Origins of New Orleans City Park

Before the French colonized Louisiana, Native Americans lived on the land that is now City Park. Bayou St. John, which runs through the park today, was part of a trade route commonly used by the Chapitoulas and the Houmas. After the French began to settle along the Gulf Coast in 1699, the indigenous peoples introduced the Louisiana colony's founding brothers, Iberville and Bienville, to the bayou as a short route connecting Lake Pontchartrain to the Mississippi River. Travelers could travel by boat most of the way and portage along a trail, bypassing the powerful Mississippi River currents. This trail led to the crescent of land that two decades later Bienville would choose as the site of New Orleans.

In the late 1700s, the Allard family took possession of the land on Bayou St. John to develop a plantation. In 1829, Louis Allard and his sister, Lise, mortgaged the plantation along with the enslaved people forced to work there for $27,500. In 1845, following a default on the mortgage, John McDonogh, a businessman, slaveholder, and philanthropist, bought the remaining property at a sheriff's sale for $40,500.

In 1850, John McDonogh willed the land to the cities of New Orleans and Baltimore. Around the same time, a movement within the United States sought to improve cities by constructing urban parks as a sanctuary from the squalor and congestion of the city life. Only one year after McDonogh's passing, the Daily Picayune identified a need for a public park in the rearmost part of the city, close to Lake Pontchartrain.
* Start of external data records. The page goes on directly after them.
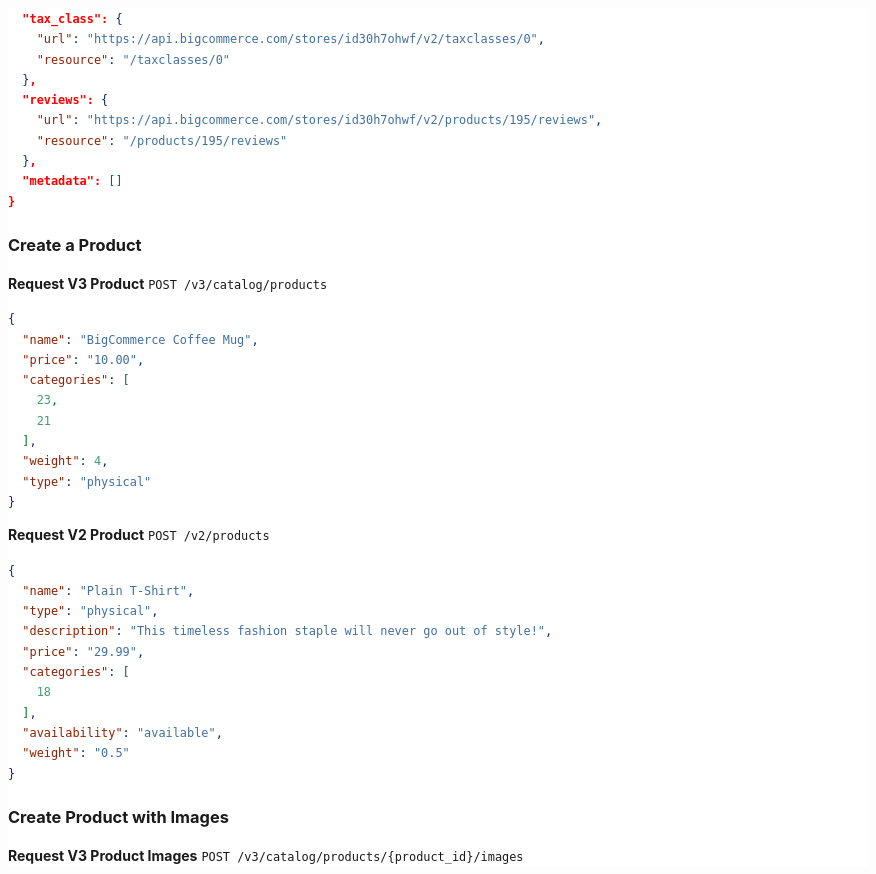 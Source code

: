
 ```json
  "tax_class": {
    "url": "https://api.bigcommerce.com/stores/id30h7ohwf/v2/taxclasses/0",
    "resource": "/taxclasses/0"
  },
  "reviews": {
    "url": "https://api.bigcommerce.com/stores/id30h7ohwf/v2/products/195/reviews",
    "resource": "/products/195/reviews"
  },
  "metadata": []
}
```

<a id="v2-v3_create-product"></a>

### Create a Product

**Request V3 Product**
`POST /v3/catalog/products`

```json
{
  "name": "BigCommerce Coffee Mug",
  "price": "10.00",
  "categories": [
    23,
    21
  ],
  "weight": 4,
  "type": "physical"
}
```

**Request V2 Product**
`POST /v2/products`

```json
{
  "name": "Plain T-Shirt",
  "type": "physical",
  "description": "This timeless fashion staple will never go out of style!",
  "price": "29.99",
  "categories": [
    18
  ],
  "availability": "available",
  "weight": "0.5"
}
```

<a id="v2-v3_product-images"></a>

### Create Product with Images

**Request V3 Product Images**
`POST /v3/catalog/products/{product_id}/images`

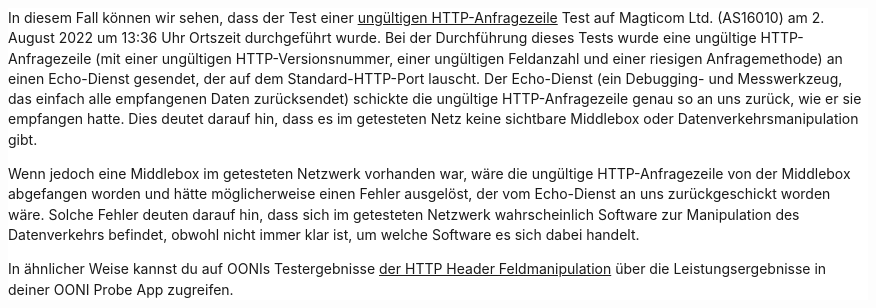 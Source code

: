 In diesem Fall können wir sehen, dass der Test einer [ungültigen HTTP-Anfragezeile](https://ooni.org/nettest/http-invalid-request-line/) Test auf Magticom Ltd. (AS16010) am 2. August 2022 um 13:36 Uhr Ortszeit durchgeführt wurde. Bei der Durchführung dieses Tests wurde eine ungültige HTTP-Anfragezeile (mit einer ungültigen HTTP-Versionsnummer, einer ungültigen Feldanzahl und einer riesigen Anfragemethode) an einen Echo-Dienst gesendet, der auf dem Standard-HTTP-Port lauscht. Der Echo-Dienst (ein Debugging- und Messwerkzeug, das einfach alle empfangenen Daten zurücksendet) schickte die ungültige HTTP-Anfragezeile genau so an uns zurück, wie er sie empfangen hatte. Dies deutet darauf hin, dass es im getesteten Netz keine sichtbare Middlebox oder Datenverkehrsmanipulation gibt.

Wenn jedoch eine Middlebox im getesteten Netzwerk vorhanden war, wäre die ungültige HTTP-Anfragezeile von der Middlebox abgefangen worden und hätte möglicherweise einen Fehler ausgelöst, der vom Echo-Dienst an uns zurückgeschickt worden wäre. Solche Fehler deuten darauf hin, dass sich im getesteten Netzwerk wahrscheinlich Software zur Manipulation des Datenverkehrs befindet, obwohl nicht immer klar ist, um welche Software es sich dabei handelt.

In ähnlicher Weise kannst du auf OONIs Testergebnisse [der HTTP Header Feldmanipulation](https://ooni.org/nettest/http-header-field-manipulation/) über die Leistungsergebnisse in deiner OONI Probe App zugreifen.
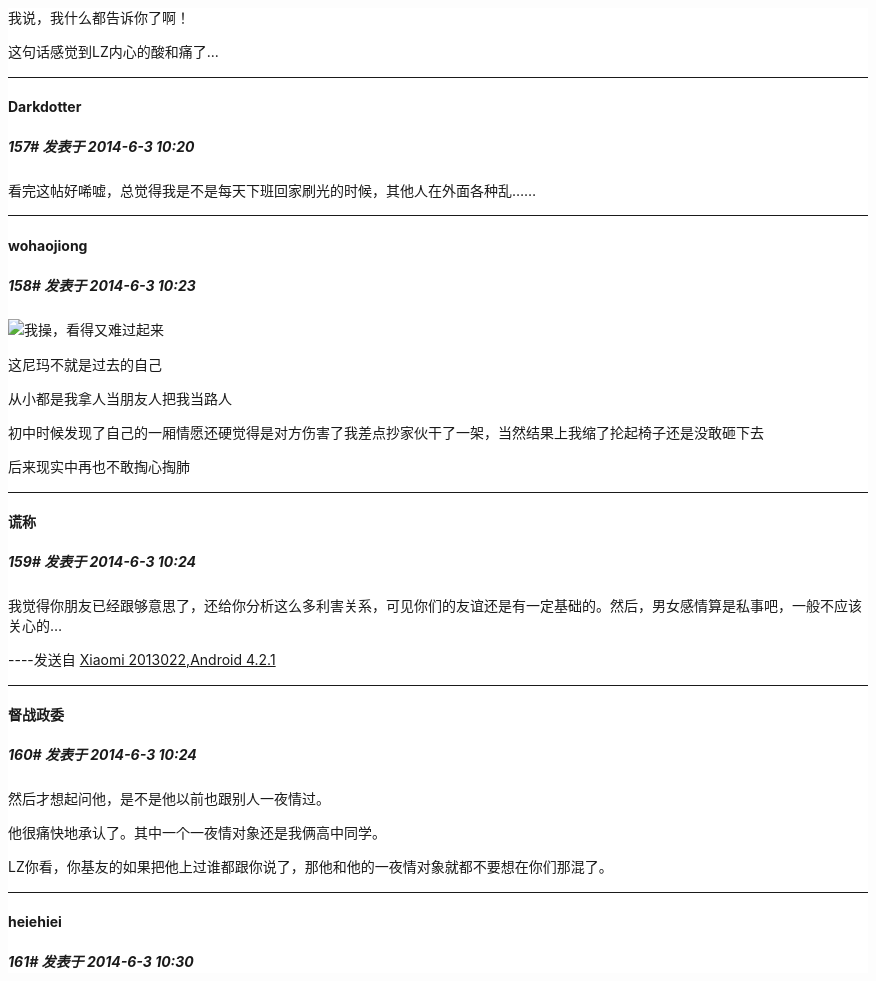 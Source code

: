 
我说，我什么都告诉你了啊！


这句话感觉到LZ内心的酸和痛了...


*****

####  Darkdotter  
##### 157#       发表于 2014-6-3 10:20


看完这帖好唏嘘，总觉得我是不是每天下班回家刷光的时候，其他人在外面各种乱……


*****

####  wohaojiong  
##### 158#       发表于 2014-6-3 10:23


<img src="https://static.saraba1st.com/image/smiley/face/09.gif" referrerpolicy="no-referrer">我操，看得又难过起来

这尼玛不就是过去的自己

从小都是我拿人当朋友人把我当路人

初中时候发现了自己的一厢情愿还硬觉得是对方伤害了我差点抄家伙干了一架，当然结果上我缩了抡起椅子还是没敢砸下去

后来现实中再也不敢掏心掏肺


*****

####  谎称  
##### 159#       发表于 2014-6-3 10:24


我觉得你朋友已经跟够意思了，还给你分析这么多利害关系，可见你们的友谊还是有一定基础的。然后，男女感情算是私事吧，一般不应该关心的…


----发送自 [Xiaomi 2013022,Android 4.2.1](http://stage1.5j4m.com/?1.14)


*****

####  督战政委  
##### 160#       发表于 2014-6-3 10:24


然后才想起问他，是不是他以前也跟别人一夜情过。

他很痛快地承认了。其中一个一夜情对象还是我俩高中同学。


LZ你看，你基友的如果把他上过谁都跟你说了，那他和他的一夜情对象就都不要想在你们那混了。


*****

####  heiehiei  
##### 161#       发表于 2014-6-3 10:30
In 1859, the matter of the deed to the McDonogh land, shared by the cities of New Orleans and Baltimore, was resolved. Money changed hands and the city of New Orleans solely possessed the Allard tract. Although declared a public park in the 1850's, it remained largely undeveloped until the late 1890's because of the questionable business practices of the Governor of Louisiana and park commissioners during the 1870's.